Diese Riten werden durch Normen reguliert, von denen zumeist angenommen wird, daß sie die Vielfalt der Kulturen ausmachten.

Etwa nach dem Stereotyp, das wir Deutsche mit uns herumtragen, nämlich, daß wir "von Natur aus" besonders "sparsam, pünktlich, fleißig, zuverlässig und sauber" seien. Es würde hierzu weit führen, wenn ich im Detail zeigen wollte, wie diese Normen historisch als legitimierende Ideologie notwendig waren, um die kapitalistische Industrialisierung bei uns auf den Weg zu bringen.23 Diese Normen verändern sich aber zur Zeit angesichts der Überproduktion und des damit zusammenhängenden Konsumismus so stark, daß sie nicht "von Natur aus" "typisch deutsch" gewesen sein können

Allen Kulturen ist die Hoffnung auf (eine gerechtere und friedvollere) Zukunft zu eigen. "Lernen" wird deshalb "als der bewußt veränderte und verändernde Umgang mit der eigenen geschichtlichen Wirklichkeit"24 verstanden.

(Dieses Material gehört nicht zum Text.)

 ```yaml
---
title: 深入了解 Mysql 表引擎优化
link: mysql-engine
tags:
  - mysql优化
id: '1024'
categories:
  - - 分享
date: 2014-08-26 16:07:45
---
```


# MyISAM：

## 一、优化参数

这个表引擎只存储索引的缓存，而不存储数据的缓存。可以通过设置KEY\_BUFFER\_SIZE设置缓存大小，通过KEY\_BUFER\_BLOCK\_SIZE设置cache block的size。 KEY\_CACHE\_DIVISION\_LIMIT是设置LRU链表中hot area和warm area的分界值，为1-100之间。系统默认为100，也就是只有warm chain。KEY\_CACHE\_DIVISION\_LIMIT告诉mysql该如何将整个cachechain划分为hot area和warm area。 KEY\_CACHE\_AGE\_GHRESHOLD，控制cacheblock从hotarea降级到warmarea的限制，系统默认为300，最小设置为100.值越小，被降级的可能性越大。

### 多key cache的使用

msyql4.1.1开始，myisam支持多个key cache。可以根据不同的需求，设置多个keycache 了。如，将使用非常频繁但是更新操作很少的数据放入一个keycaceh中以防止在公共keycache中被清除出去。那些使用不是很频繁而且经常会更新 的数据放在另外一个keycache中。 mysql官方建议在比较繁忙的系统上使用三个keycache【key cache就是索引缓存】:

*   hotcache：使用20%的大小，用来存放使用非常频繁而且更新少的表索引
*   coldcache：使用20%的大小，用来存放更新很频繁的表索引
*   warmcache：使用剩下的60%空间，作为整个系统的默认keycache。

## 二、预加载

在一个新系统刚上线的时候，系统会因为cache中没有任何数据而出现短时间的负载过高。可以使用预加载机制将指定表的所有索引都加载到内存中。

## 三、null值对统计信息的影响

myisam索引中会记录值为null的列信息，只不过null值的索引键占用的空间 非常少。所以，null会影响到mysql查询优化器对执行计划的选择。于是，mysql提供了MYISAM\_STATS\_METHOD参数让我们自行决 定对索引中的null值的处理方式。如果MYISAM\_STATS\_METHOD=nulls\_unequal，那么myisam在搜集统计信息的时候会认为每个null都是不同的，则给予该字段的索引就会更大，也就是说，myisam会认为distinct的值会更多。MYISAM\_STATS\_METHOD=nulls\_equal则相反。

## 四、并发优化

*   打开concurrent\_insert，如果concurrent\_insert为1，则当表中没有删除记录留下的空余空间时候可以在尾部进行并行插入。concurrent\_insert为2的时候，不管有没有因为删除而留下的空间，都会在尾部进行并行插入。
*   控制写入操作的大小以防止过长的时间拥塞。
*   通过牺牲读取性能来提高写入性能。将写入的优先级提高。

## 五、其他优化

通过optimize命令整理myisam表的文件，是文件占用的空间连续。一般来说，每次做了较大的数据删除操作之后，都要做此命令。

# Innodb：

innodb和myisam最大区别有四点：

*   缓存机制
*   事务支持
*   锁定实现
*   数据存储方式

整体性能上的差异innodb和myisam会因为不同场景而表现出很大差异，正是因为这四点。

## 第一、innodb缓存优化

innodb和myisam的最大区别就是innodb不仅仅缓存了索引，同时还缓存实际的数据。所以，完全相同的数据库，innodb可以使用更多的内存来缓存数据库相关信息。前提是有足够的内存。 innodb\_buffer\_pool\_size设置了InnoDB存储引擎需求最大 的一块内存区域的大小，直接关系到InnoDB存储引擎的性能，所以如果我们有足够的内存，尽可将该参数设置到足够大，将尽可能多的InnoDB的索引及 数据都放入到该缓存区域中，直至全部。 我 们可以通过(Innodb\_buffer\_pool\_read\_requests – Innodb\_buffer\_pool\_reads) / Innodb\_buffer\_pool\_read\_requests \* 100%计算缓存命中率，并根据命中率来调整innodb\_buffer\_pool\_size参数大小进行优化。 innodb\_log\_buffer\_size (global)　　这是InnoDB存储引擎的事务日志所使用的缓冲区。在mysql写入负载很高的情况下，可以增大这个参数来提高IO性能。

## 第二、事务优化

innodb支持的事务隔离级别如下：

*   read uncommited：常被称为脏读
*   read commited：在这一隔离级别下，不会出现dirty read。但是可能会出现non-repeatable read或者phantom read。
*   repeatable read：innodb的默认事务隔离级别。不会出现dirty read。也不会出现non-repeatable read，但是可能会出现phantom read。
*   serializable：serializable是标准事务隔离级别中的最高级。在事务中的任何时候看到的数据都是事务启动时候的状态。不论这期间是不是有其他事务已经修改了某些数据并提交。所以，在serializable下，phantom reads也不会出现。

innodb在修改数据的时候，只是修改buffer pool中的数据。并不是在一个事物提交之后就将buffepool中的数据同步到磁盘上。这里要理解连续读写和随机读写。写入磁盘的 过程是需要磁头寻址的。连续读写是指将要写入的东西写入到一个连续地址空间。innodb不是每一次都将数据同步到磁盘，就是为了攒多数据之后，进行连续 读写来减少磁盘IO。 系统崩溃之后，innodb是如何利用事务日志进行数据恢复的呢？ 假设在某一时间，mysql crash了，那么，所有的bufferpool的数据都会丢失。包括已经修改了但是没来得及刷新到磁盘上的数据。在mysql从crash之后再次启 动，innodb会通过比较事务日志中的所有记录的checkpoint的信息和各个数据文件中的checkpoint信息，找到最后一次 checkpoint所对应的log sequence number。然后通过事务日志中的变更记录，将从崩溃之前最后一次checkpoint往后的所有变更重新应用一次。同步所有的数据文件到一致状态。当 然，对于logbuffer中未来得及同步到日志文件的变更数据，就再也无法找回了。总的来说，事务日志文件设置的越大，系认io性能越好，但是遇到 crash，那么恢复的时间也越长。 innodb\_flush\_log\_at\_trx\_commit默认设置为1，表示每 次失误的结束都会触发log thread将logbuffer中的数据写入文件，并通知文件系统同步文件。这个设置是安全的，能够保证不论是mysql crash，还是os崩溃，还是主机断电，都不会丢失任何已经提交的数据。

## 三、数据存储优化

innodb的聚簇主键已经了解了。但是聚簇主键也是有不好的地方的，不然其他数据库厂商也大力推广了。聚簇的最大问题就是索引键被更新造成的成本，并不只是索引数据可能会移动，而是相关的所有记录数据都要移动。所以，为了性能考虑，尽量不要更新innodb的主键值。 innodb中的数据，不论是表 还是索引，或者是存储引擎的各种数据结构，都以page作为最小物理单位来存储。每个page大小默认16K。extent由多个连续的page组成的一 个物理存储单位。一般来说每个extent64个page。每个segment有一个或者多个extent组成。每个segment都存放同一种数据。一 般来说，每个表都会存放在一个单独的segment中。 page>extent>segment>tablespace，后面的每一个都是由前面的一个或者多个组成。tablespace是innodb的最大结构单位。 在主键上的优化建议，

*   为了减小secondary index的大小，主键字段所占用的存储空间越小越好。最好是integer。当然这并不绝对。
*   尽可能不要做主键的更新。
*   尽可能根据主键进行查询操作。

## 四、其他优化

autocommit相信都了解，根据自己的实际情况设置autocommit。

Die Bewahrung der Natur als Voraussetzung für die Überlebensfähigkeit der Menschen gehörte für alte Völker zu ihrer Kultur. Sie wurde im letzten Jahrhundert durch die Faszination an Industrialisierung und Technik überdeckt, wird aber weltweit in den letzten Jahren wieder als Lerngegenstand gefordert.

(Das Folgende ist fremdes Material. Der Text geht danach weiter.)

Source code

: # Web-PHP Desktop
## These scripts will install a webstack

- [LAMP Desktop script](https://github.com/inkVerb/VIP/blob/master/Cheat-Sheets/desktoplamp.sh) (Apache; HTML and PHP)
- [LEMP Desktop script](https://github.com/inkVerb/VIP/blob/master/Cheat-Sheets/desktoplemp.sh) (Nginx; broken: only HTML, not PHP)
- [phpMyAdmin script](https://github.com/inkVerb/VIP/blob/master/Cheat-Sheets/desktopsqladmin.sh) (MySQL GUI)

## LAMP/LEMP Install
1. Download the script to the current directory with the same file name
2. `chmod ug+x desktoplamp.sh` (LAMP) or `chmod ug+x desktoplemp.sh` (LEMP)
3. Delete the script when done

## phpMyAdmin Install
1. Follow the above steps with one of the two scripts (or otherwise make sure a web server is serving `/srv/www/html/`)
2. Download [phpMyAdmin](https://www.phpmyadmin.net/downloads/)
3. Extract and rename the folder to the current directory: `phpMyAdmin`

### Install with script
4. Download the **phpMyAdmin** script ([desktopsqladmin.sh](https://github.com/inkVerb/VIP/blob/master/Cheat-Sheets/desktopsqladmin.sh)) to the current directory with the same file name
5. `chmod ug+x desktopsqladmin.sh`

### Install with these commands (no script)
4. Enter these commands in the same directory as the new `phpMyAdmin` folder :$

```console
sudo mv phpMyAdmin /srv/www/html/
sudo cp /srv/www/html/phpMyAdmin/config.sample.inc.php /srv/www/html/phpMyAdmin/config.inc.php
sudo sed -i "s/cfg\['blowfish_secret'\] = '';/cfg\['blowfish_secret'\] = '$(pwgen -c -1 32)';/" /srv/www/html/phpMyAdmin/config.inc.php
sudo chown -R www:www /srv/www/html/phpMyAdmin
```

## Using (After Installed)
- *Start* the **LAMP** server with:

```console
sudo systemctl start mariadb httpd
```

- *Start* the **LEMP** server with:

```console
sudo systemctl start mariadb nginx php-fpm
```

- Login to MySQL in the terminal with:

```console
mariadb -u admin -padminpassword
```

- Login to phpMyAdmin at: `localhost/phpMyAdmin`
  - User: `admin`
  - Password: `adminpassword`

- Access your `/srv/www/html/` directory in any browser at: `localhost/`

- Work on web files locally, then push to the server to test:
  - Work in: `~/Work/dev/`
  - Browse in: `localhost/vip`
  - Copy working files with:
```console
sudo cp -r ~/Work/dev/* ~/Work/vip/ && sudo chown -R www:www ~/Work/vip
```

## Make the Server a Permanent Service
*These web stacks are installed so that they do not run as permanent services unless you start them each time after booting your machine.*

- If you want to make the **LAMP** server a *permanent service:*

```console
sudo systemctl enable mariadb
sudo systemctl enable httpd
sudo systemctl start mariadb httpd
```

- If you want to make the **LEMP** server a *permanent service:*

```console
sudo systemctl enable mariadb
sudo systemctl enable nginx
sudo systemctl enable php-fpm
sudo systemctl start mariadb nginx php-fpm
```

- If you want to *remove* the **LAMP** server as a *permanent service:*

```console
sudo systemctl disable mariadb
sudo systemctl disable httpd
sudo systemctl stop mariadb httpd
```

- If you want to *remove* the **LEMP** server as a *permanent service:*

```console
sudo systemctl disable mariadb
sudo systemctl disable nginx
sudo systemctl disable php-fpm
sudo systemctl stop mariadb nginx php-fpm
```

Gerade in letzter Zeit ist zu beobachten, daß allen Kulturen die Kraft zur Veränderung und für kulturelle Selbstbestimmung gemeinsam ist.25 Ich weiß, daß der daraus resultierende Partikularismus selbst wiederum in politische Unterdrückung, ja sogar kriegerische Vernichtung anderer münden kann, wie am Beispiel "Jugoslawien" zu sehen ist. Wird es gelingen, zu der weitgehend intrakulturell begründeten Vielfalt der Regionalismen ein Gegengewicht zu schaffen, das der interkulturellen Einheit ihren Platz einräumt? Und wird die dabei notwendige "Ambivalenz-Arbeit" verhindern, daß eine trügerische und gefährliche Eindeutigkeit entsteht, die letztlich auf eine Vertiefung von Fundamentalismen hinauslaufen würde?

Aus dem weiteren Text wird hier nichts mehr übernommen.